Ancient Iranian Relics Returned Home from Belgium

Ancient Iranian Relics  Returned Home from BelgiumAncient Iranian Relics  Returned Home from Belgium

artifacts from the necropolis of Khurvin have been returned to Iran after 35 years following a verdict by the court of appeals in Belgium.

The collection, which was held in Cinquantenaire Museum in Brussels, Belgium, was returned home on a special chartered flight and was delivered to Iranian officials in a special ceremony. Masoud Soltanifar, head of Iran Cultural Heritage, Handicrafts, and Tourism Organization (ICHHTO), attending the ceremony in Tehran’s Mehrabad airport, congratulated the Iranian nation for having won back some of their most valuable antique treasures.

The victory was the result of rigorous efforts and pursuit of the case by officials of ICHHTO and Iranian legal experts in international law as well as experts at the international legal affairs center in Paris, MNA reported.

Khurvin, a village fifty miles northeast of Tehran, is situated in Savojbolagh county, Alborz Province.

It was influenced by Mesopotamia and Central Asia because of its location near migration and trade routes. Agriculture was abundant in this region due to the presence of streams and other water sources from the mountains. Tombs were found in cemeteries similar to Sialk but lack of weaponry indicates that the emphasis was on farming and herding rather than warfare. Pottery was found in abundance in the tombs excavated at Khurvin.

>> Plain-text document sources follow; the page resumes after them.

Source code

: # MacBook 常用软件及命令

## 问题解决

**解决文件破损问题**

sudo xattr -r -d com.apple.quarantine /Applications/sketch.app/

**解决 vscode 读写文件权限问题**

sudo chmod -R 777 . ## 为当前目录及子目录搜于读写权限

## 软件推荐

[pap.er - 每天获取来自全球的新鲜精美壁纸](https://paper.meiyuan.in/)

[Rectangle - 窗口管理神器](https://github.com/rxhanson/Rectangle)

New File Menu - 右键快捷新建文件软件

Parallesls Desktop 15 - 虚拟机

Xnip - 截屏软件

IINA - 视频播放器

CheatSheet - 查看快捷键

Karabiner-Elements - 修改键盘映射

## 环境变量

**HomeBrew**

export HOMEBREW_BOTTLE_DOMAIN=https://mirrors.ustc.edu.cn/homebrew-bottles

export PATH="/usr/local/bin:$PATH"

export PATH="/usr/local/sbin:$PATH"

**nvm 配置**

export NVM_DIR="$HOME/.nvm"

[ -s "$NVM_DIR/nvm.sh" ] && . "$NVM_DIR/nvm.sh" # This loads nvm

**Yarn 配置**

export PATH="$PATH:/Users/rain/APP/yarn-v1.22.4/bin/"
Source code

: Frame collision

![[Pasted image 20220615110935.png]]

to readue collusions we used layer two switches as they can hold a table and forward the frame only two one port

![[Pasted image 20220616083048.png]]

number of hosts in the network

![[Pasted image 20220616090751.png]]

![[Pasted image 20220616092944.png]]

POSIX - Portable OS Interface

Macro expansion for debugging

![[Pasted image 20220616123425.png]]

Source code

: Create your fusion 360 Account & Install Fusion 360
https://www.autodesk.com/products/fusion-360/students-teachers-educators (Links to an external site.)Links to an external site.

Unfortunately there are several graves that were robbed and the treasures sold illegally.

The collection to be returned dates back to about 2000 BC and consists of ten crates of over 300 objects and relics from the ancient site of Khurvin.

The artifacts were moved out of Iran in 1965 by Wolfcarius-Maleki, a French woman who was married to an Iranian physician, Prof. Maleki, and lived in Iran for about 18 years.

  violation of law

Iran opened the case in 1981, appealing for the restitution of the antiques after being informed that the collection is kept in a museum in the Belgian city of Ghent. The Iranian government declared that the antiques are among the country’s cultural heritage and their transfer was a clear violation of the law on preserving national heritage of the country.

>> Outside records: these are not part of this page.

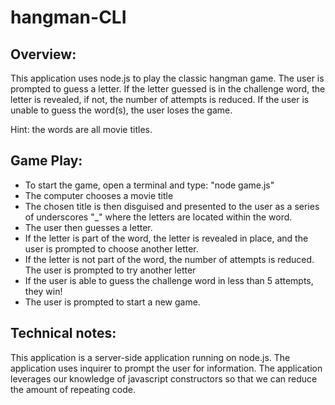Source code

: # hangman-CLI

## Overview:
This application uses node.js to play the classic hangman game. The user is prompted to guess a letter. If the letter guessed is in the challenge word, the letter is revealed, if not, the number of attempts is reduced. If the user is unable to guess the word(s), the user loses the game.

Hint: the words are all movie titles.

## Game Play:
* To start the game, open a terminal and type: "node game.js"
* The computer chooses a movie title
* The chosen title is then disguised and presented to the user as a series of underscores "_" where the letters are located within the word.
* The user then guesses a letter.
* If the letter is part of the word, the letter is revealed in place, and the user is prompted to choose another letter.
* If the letter is not part of the word, the number of attempts is reduced. The user is prompted to try another letter
* If the user is able to guess the challenge word in less than 5 attempts, they win!
* The user is prompted to start a new game.

## Technical notes:
This application is a server-side application running on node.js. The application uses inquirer to prompt the user for information. The application leverages our knowledge of javascript constructors so that we can reduce the amount of repeating code.
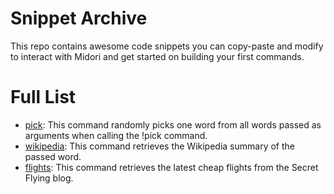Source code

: Snippet Archive
===============

This repo contains awesome code snippets you can copy-paste and modify to interact with Midori and get started on building your first commands.

Full List
==========
*   [pick](https://github.com/midoricorp/snippets/blob/master/flights.txt): This command randomly picks one word from all words passed as arguments when calling the !pick command.
*   [wikipedia](https://github.com/midoricorp/snippets/blob/master/wikipedia.txt): This command retrieves the Wikipedia summary of the passed word.
*   [flights](https://github.com/midoricorp/snippets/blob/master/flights.txt): This command retrieves the latest cheap flights from the Secret Flying blog.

Wolfcarius, however, claimed legal ownership of the antiques saying she had discovered part of the collection in a legal excavation, back in 1960s, authorized by the officials of the time and had bought the rest from local vendors.

Iran rejected the claim on the basis that no report of the excavation and discovery of the artifacts and antiques were ever reported to the government as required by law for the findings to be legally and officially established.

Towards the end of 1981, the items were sequestered by a court order to prevent dealing in them during litigation; the collection was left in their location at the University of Ghent and in the care of Prof. Vanden Berghe.

Louis Vanden Berghe was a Belgian archaeologist who devoted almost all his research to Iran’s history. He traveled to Iran in the winter of 1954, where he undertook excavations from November 26 to December 5 at Khurvin and excavated 14 tombs of the Early Iron Age.

In the midst of the litigation, the court ordered the suit of Wolfcarius against Prof. Vanden Berghe, the holder of the collection, for possession, and that of the Iranian government against Wolfcarius for return of the collection to Iran, to be heard together. Wolfcarius also claimed damage for eight years since her request in 1979 on her “deprivation of possession.” The Iranian government, on the other hand, claimed that according to Article 36 of its Law of November 3, 1930, illegally exported antiquities could be regarded by the state as contraband and forfeited. It did not, however, for the purpose of the litigation, deny Wolfcarius was the owner of the collection, and did not seek title to the collection, but only its return to Iran.

 in Denial Twice

The case was presented by Iran and denied by the court twice in 1998 and 2012. In fall 2013, an appeals court reversed the previously issued verdict and the case was sent to Liege court of appeals for another proceeding. Finally the Liege court voted in favor of Iran and that the antiques collection should be restituted to ICHHTO.

Currently 228 relics from the necropolis of Khurvin exist in Iran National Museum which will add up to a total of 577 after the collection is returned to the country. “The new artifacts include pottery and metal objects for various functions and usages,” said cultural heritage deputy of ICHHTO, Mohammad Hassan Talebiyan. He also asserted that “this gives a perfect opportunity to archaeology experts and researchers to study the history, lifestyle, and culture of Iranians two millennia before Christ.”

The package was escorted by a special police force to the National Museum of Iran. The expert examination of the artifacts will start soon.